** Data follows **

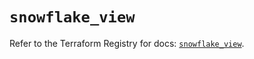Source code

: # `snowflake_view`

Refer to the Terraform Registry for docs: [`snowflake_view`](https://registry.terraform.io/providers/snowflake-labs/snowflake/0.84.0/docs/resources/view).
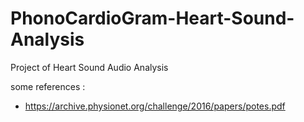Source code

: # PhonoCardioGram-Heart-Sound-Analysis
Project of Heart Sound Audio Analysis


some references : 
* https://archive.physionet.org/challenge/2016/papers/potes.pdf
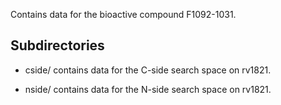 Contains data for the bioactive compound F1092-1031.

## Subdirectories

- cside/ contains data for the C-side search space on rv1821.

- nside/ contains data for the N-side search space on rv1821.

** End of Data **

## Brief:
Transcribe every entry above exactly as it stands, but skip the images.

## Your solution:
Source code

: # `snowflake_view`

Refer to the Terraform Registry for docs: [`snowflake_view`](https://registry.terraform.io/providers/snowflake-labs/snowflake/0.84.0/docs/resources/view).
Source code

: # PhonoCardioGram-Heart-Sound-Analysis
Project of Heart Sound Audio Analysis


some references : 
* https://archive.physionet.org/challenge/2016/papers/potes.pdf
 Contains data for the bioactive compound F1092-1031.

## Subdirectories

- cside/ contains data for the C-side search space on rv1821.

- nside/ contains data for the N-side search space on rv1821.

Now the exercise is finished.